“Kaleidoscope of Color”

All around, kaleidoscope of color

I think that maybe I’m dreaming

–The Byrds, “Renaissance Fair”
Engelmann daisies

So far this year, Tarrant County rainfall is about 3 inches above normal according to drought.gov. At Sheri Capehart Nature Preserve, the plants have responded with an explosion of growth and flowers.

Walking up the switchback trail to the bluff, I have never seen so many spiderworts, their blue-purple flowers dotting the trail’s edge and the openings in the woodlands. Engelmann’s daisies grew in a few of the sunny spots, and the brighter yellows of chickory were common.

It was cloudy, and an Arlington weather source said that it was 61 degrees. The next day was predicted to be full of rain; I could imagine tomorrow’s shining raindrops on the leaves and the water soaking into the sandy places and forming pools where there is clay. But during my walk it was cool and dry.

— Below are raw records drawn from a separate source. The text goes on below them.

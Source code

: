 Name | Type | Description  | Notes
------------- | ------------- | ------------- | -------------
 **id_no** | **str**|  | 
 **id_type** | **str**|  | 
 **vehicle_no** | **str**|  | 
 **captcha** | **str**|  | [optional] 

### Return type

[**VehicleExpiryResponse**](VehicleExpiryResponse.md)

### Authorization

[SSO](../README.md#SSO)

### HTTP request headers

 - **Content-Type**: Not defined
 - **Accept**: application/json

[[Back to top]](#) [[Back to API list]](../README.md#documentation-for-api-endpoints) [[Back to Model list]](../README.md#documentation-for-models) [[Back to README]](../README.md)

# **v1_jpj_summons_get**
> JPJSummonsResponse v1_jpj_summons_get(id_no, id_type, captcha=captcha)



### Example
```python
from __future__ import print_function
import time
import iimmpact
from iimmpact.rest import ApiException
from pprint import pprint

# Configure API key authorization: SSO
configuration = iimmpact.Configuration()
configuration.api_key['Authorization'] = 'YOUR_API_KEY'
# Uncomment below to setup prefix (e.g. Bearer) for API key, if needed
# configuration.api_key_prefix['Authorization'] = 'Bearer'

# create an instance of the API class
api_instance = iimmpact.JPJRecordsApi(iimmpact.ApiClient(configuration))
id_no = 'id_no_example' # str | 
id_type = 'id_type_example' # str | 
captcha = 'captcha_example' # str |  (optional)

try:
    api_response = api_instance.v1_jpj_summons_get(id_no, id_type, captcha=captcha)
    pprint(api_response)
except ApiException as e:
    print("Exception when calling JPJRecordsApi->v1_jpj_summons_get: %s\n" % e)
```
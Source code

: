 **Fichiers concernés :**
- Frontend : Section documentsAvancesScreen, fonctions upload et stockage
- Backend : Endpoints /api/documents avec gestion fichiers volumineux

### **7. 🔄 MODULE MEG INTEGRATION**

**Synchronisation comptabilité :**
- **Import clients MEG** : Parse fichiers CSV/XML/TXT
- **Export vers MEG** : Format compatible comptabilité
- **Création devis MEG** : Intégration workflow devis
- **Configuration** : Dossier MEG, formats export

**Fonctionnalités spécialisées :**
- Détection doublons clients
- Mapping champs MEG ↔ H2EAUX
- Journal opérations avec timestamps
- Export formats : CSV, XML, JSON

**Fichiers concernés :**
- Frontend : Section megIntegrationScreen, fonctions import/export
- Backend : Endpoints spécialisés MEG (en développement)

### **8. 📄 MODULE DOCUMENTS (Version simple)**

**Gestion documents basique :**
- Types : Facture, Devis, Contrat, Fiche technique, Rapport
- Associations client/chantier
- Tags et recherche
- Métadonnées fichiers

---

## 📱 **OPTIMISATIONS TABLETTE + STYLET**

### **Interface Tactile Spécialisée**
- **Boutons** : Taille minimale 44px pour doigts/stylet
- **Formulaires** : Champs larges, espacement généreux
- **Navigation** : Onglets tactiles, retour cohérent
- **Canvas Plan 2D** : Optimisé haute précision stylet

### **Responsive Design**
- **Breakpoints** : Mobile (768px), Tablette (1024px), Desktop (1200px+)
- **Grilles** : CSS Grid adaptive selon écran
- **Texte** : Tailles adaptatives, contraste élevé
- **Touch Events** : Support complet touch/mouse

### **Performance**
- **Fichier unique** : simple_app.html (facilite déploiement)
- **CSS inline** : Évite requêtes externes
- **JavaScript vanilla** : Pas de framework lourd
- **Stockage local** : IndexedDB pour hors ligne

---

At the boulders the green stems and leaves of vetch are overflowing and the bees and butterflies are feasting on clusters of purple flowers. And there were a couple of patches of firewheel (Indian blanket).

Question mark butterfly

The butterflies scattered up from the trail as I walked, including sulphurs, red admirals, and question marks. This last butterfly has a small mark on the underside of the hind wing that is said to look like a question mark, but for the most part with wings folded it looks like a dead leaf and the opened wings are a beautiful study in smudged and burnt orange.

It’s remarkable how different plant species have their time and then move on. The year progresses in a “kaleidoscope of color” as each one has its appointed time. There was no sign of toadflax blooms, even though only recently they seemed like the prominent flowers of the hillside. Near the trailhead, Maximilian sunflower was getting started, although we won’t see their blooms for some time.

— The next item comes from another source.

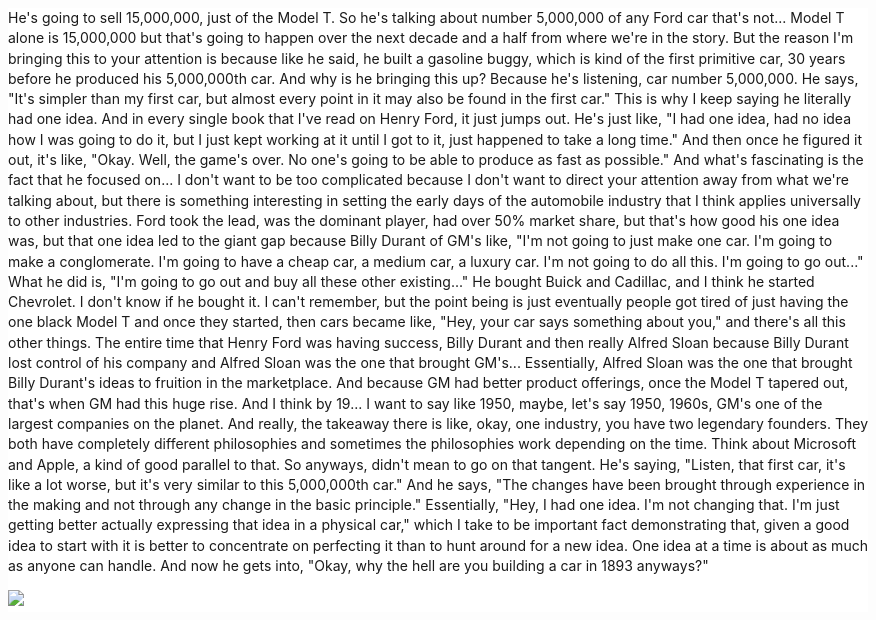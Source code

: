 He's going to sell 15,000,000, just of the Model T. So he's talking about number 5,000,000 of any Ford car that's not... Model T alone is 15,000,000 but that's going to happen over the next decade and a half from where we're in the story. But the reason I'm bringing this to your attention is because like he said, he built a gasoline buggy, which is kind of the first primitive car, 30 years before he produced his 5,000,000th car. And why is he bringing this up? Because he's listening, car number 5,000,000. He says, "It's simpler than my first car, but almost every point in it may also be found in the first car." This is why I keep saying he literally had one idea. And in every single book that I've read on Henry Ford, it just jumps out. He's just like, "I had one idea, had no idea how I was going to do it, but I just kept working at it until I got to it, just happened to take a long time." And then once he figured it out, it's like, "Okay. Well, the game's over. No one's going to be able to produce as fast as possible." And what's fascinating is the fact that he focused on... I don't want to be too complicated because I don't want to direct your attention away from what we're talking about, but there is something interesting in setting the early days of the automobile industry that I think applies universally to other industries. Ford took the lead, was the dominant player, had over 50% market share, but that's how good his one idea was, but that one idea led to the giant gap because Billy Durant of GM's like, "I'm not going to just make one car. I'm going to make a conglomerate. I'm going to have a cheap car, a medium car, a luxury car. I'm not going to do all this. I'm going to go out..." What he did is, "I'm going to go out and buy all these other existing..." He bought Buick and Cadillac, and I think he started Chevrolet. I don't know if he bought it. I can't remember, but the point being is just eventually people got tired of just having the one black Model T and once they started, then cars became like, "Hey, your car says something about you," and there's all this other things. The entire time that Henry Ford was having success, Billy Durant and then really Alfred Sloan because Billy Durant lost control of his company and Alfred Sloan was the one that brought GM's... Essentially, Alfred Sloan was the one that brought Billy Durant's ideas to fruition in the marketplace. And because GM had better product offerings, once the Model T tapered out, that's when GM had this huge rise. And I think by 19... I want to say like 1950, maybe, let's say 1950, 1960s, GM's one of the largest companies on the planet. And really, the takeaway there is like, okay, one industry, you have two legendary founders. They both have completely different philosophies and sometimes the philosophies work depending on the time. Think about Microsoft and Apple, a kind of good parallel to that. So anyways, didn't mean to go on that tangent. He's saying, "Listen, that first car, it's like a lot worse, but it's very similar to this 5,000,000th car." And he says, "The changes have been brought through experience in the making and not through any change in the basic principle." Essentially, "Hey, I had one idea. I'm not changing that. I'm just getting better actually expressing that idea in a physical car," which I take to be important fact demonstrating that, given a good idea to start with it is better to concentrate on perfecting it than to hunt around for a new idea. One idea at a time is about as much as anyone can handle. And now he gets into, "Okay, why the hell are you building a car in 1893 anyways?"

![](https://www.foundersnotes.com/static/images/new_icons/chevron-down-alt-thin.svg)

Change is constant; nothing stays the same. The woods, prairie openings, and ponds change from season to season, and even within a season everything is in motion. And yet it’s the same place, a constant familiar presence even as it constantly shifts. How wonderful is that!

Creek Kids

In her book, Wild DFW, Amy Martin says that people like her and me are “creek kids.” Each of us spent some formative years wandering nearby creeks. In my case the creek was my second home from about age 12 until high school, sometimes going with a friend or two and sometimes spending most of the day there by myself. For Amy and for me, the creek played a part in creating a lifelong love of nature. What would have happened, had we not had a creek, or a woods, or a prairie? I strongly suspect that if childhood slips away before we have had a close acquaintance with some place in nature, it might be too late. If there had been no creek, maybe I would have an intellectual or aesthetic interest in nature, but I don’t see how it could ever feel like home. For a creek kid, the attachment to places in nature and the things that live there is visceral. It’s like a beloved sibling, not a casual acquaintance.

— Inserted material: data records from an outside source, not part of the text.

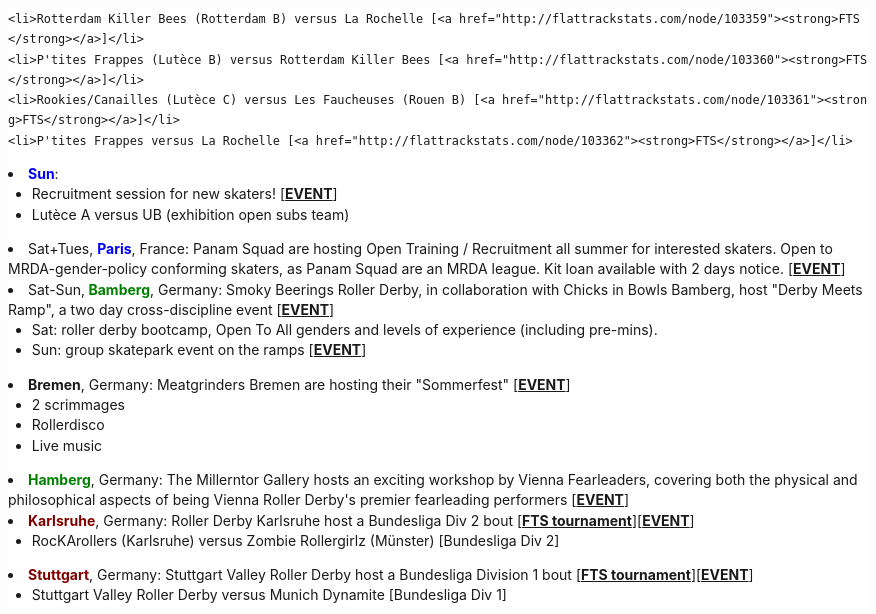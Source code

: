	<li>Rotterdam Killer Bees (Rotterdam B) versus La Rochelle [<a href="http://flattrackstats.com/node/103359"><strong>FTS</strong></a>]</li>
	<li>P'tites Frappes (Lutèce B) versus Rotterdam Killer Bees [<a href="http://flattrackstats.com/node/103360"><strong>FTS</strong></a>]</li>
	<li>Rookies/Canailles (Lutèce C) versus Les Faucheuses (Rouen B) [<a href="http://flattrackstats.com/node/103361"><strong>FTS</strong></a>]</li>
	<li>P'tites Frappes versus La Rochelle [<a href="http://flattrackstats.com/node/103362"><strong>FTS</strong></a>]</li>
</ul>
</li>
	<li><span style="color:#0000ff;"><strong>Sun</strong></span>:
<ul>
	<li>Recruitment session for new skaters! [<a href="https://www.facebook.com/events/205322009988020/"><strong>EVENT</strong></a>]</li>
	<li>Lutèce A versus UB (exhibition open subs team)</li>
</ul>
</li>
</ul>
</li>
	<li>Sat+Tues, <span style="color:#0000ff;"><strong>Paris</strong></span>, France: Panam Squad are hosting Open Training / Recruitment all summer for interested skaters. Open to MRDA-gender-policy conforming skaters, as Panam Squad are an MRDA league. Kit loan available with 2 days notice. [<a href="https://www.facebook.com/events/241491599783750/"><strong>EVENT</strong></a>]</li>
	<li>Sat-Sun,<span style="color:#008000;"><strong> Bamberg</strong></span>, Germany: Smoky Beerings Roller Derby, in collaboration with Chicks in Bowls Bamberg, host "Derby Meets Ramp", a two day cross-discipline event [<a href="https://www.facebook.com/events/382319718918672/"><strong>EVENT</strong></a>]
<ul>
	<li>Sat: roller derby bootcamp, Open To All genders and levels of experience (including pre-mins).</li>
	<li>Sun: group skatepark event on the ramps [<a href="https://www.facebook.com/events/179593009547409/"><strong>EVENT</strong></a>]</li>
</ul>
</li>
	<li><strong>Bremen</strong>, Germany: Meatgrinders Bremen are hosting their "Sommerfest" [<a href="https://www.facebook.com/events/160948104716528/"><strong>EVENT</strong></a>]
<ul>
	<li>2 scrimmages</li>
	<li>Rollerdisco</li>
	<li>Live music</li>
</ul>
</li>
	<li><span style="color:#008000;"><strong>Hamberg</strong></span>, Germany: The Millerntor Gallery hosts an exciting workshop by Vienna Fearleaders, covering both the physical and philosophical aspects of being Vienna Roller Derby's premier fearleading performers [<a href="https://www.facebook.com/events/387812315042444/"><strong>EVENT</strong></a>]</li>
	<li><span style="color:#800000;"><strong>Karlsruhe</strong></span>, Germany: Roller Derby Karlsruhe host a Bundesliga Div 2 bout [<a href="http://flattrackstats.com/tournaments/99250/overview"><strong>FTS tournament</strong></a>][<a href="https://www.facebook.com/events/1463277533777317/"><strong>EVENT</strong></a>]
<ul>
	<li>RocKArollers (Karlsruhe) versus Zombie Rollergirlz (Münster) [Bundesliga Div 2]</li>
</ul>
</li>
	<li><span style="color:#800000;"><strong>Stuttgart</strong></span>, Germany: Stuttgart Valley Roller Derby host a Bundesliga Division 1 bout [<a href="http://flattrackstats.com/tournaments/99249/overview"><strong>FTS tournament</strong></a>][<a href="https://www.facebook.com/events/1937333993248711/"><strong>EVENT</strong></a>]
<ul>
	<li>Stuttgart Valley Roller Derby versus Munich Dynamite [Bundesliga Div 1]</li>
</ul>
</li>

The creek in early April of this year

My creek was and is in western Tarrant County in what originally was prairie with black soil above white limestone. It sometimes filled up and ran like a raging river, but mostly it flowed quietly in a small stream from one pool to the next over that limestone. Under overhanging tree branches the water was sometimes crystal clear and cool, and mostly I had sense enough not to drink it. It was, in the early 1960s, full of wildlife, enough to keep me coming back day after day during the summer. My passionate interest was herpetology, but I was learning to love the armadillos, herons, and sunfish along with the reptiles and amphibians.

The creek is still there, but much has been lost in the 60 years since I first walked and waded it. The spaces between pools, those broad gravel bars and broken slabs of limestone, were inhabited by greater earless lizards in colors of pale gray and chalk white. They would run ahead and stop, waving their tails to expose black bars underneath (perhaps meant to confuse or disorient a predator). I haven’t seen one at the creek in many years. Ribbonsnakes used to thread their way through stream side vegetation, hunting for cricket frogs. When spooked, these slender harmless snakes would swim across the pools with bright orange and cream-colored stripes glistening in the sunlight. They seem mostly to be gone as well, at least at my creek. As populations of wildlife disappear here and there, younger generations know of them only through the memories of us older naturalists, or they may never know what is missing (see the article on shifting baseline syndrome).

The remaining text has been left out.